People who've been around me in the last couple of years and have had to endure my many life-vents (and a gracious thanks to them for never throwing me out on my ear mid-vent) know that I have a real bee in my brain bonnet about that old saying, "There's no such thing as a stupid question."

For people who don't know what I'm referring to, here's the synopsis: I hate it when teachers and parents tell kids, "There's no such thing as a stupid question" in an effort to encourage more questions. The problem with this so-called logic is that kids are way smarter than anybody realizes. Kids know that some questions are stupid questions, which is why a kid often prefaces a question with, "I know this is a stupid question but...." The reality is that there ARE a whole lot of stupid questions that NEED to be asked. Asking a stupid question doesn't make you stupid. It just means you need an answer to a question that may or may not be a question that a lot of other people already know the answer to.

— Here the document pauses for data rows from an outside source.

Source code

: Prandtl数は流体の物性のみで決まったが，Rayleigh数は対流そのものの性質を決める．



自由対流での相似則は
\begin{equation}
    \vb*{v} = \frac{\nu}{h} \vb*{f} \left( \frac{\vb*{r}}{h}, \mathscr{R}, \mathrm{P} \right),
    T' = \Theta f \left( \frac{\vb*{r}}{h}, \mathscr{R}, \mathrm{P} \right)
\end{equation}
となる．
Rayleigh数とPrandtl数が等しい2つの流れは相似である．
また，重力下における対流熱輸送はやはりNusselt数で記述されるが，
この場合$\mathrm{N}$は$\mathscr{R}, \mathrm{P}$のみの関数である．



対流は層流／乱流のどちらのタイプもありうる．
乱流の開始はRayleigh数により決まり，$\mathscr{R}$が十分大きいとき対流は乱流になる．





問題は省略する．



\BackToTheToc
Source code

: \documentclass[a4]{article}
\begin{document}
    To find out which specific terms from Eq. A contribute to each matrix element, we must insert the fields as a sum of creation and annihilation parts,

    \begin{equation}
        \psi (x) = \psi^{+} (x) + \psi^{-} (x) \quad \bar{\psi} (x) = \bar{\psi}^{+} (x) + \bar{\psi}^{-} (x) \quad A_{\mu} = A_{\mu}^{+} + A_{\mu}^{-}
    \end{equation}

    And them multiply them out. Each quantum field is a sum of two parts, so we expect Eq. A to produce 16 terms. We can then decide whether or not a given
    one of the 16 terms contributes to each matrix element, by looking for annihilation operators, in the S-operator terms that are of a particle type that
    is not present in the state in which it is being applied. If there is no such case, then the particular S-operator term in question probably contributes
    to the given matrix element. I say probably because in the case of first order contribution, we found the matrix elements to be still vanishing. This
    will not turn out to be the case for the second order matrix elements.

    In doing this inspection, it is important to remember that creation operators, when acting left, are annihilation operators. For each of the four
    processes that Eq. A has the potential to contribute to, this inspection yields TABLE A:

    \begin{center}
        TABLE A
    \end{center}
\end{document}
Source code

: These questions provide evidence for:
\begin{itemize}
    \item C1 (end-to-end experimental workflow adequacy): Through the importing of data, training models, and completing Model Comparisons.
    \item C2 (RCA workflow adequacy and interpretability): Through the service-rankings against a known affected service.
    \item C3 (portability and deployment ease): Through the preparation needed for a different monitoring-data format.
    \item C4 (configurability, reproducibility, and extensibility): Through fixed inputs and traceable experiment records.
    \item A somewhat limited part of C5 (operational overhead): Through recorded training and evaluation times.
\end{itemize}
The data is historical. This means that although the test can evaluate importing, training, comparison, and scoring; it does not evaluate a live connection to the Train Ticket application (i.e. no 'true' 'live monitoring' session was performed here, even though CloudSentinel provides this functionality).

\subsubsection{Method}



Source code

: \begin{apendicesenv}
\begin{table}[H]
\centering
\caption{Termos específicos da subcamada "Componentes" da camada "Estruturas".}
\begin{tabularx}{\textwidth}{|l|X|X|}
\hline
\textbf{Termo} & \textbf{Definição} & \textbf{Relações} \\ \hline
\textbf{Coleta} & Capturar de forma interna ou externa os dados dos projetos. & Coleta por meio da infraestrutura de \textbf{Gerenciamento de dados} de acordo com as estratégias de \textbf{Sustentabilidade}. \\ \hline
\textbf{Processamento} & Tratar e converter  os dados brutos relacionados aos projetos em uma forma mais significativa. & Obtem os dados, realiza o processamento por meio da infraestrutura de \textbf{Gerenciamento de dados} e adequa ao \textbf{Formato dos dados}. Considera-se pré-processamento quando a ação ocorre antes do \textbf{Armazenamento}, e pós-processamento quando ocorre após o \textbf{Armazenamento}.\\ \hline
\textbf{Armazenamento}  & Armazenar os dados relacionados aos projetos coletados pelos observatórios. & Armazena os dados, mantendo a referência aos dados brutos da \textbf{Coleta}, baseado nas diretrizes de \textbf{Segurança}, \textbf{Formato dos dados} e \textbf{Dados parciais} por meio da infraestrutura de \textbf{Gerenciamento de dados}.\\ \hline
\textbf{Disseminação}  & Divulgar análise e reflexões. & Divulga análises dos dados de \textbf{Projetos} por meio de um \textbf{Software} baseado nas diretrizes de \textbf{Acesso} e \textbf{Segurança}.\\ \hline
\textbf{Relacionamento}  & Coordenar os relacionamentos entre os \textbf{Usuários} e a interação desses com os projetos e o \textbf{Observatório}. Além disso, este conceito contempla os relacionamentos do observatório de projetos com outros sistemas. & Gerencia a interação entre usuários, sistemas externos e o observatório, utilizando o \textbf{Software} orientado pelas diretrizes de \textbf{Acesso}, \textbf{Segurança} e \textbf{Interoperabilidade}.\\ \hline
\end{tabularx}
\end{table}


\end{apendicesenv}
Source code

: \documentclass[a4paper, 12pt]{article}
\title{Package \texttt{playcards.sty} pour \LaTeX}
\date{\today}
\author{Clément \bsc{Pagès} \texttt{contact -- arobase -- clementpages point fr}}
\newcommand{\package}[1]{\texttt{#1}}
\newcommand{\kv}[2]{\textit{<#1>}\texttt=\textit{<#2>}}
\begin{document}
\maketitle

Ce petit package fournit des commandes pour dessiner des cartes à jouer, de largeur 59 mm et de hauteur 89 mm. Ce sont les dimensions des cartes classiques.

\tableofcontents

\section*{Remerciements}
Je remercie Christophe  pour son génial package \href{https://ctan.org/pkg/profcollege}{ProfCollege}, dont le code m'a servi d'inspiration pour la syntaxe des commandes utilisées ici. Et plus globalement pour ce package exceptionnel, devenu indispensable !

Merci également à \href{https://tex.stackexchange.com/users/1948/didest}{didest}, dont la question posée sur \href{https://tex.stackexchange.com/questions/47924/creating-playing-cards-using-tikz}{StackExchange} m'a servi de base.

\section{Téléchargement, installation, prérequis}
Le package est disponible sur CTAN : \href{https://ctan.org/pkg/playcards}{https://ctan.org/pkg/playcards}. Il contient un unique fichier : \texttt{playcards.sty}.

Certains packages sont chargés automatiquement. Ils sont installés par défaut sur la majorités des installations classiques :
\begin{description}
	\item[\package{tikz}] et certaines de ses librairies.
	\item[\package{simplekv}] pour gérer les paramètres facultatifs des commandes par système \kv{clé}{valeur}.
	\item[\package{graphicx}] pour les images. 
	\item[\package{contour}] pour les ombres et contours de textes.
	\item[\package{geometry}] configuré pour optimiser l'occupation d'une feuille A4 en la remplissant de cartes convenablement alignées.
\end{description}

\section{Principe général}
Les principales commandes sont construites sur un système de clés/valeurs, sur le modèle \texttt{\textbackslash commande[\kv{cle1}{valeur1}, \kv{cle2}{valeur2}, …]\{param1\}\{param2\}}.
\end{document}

It's the rest of the people who need to get over the bugaboo about having only questions that nobody knows the answer to floating around the conversation table. (Of course there's the other case where adults defensively, albiet stupidly, respond to a really profound question like, "Daddy, why is the sky blue?" with "Don't ask such stupid questions!" because they simply don't know the answer.)

Since Dad died, I've been walking around asking a whole lot of stupid questions. Out loud to the dogs, to the trees, to the TV, to the darkness of night, to one of my many selves, to each of my other selves. I've been in that weird place that we often describe euphemistically.
"I've been working on stuff."
"I've been taking some time off."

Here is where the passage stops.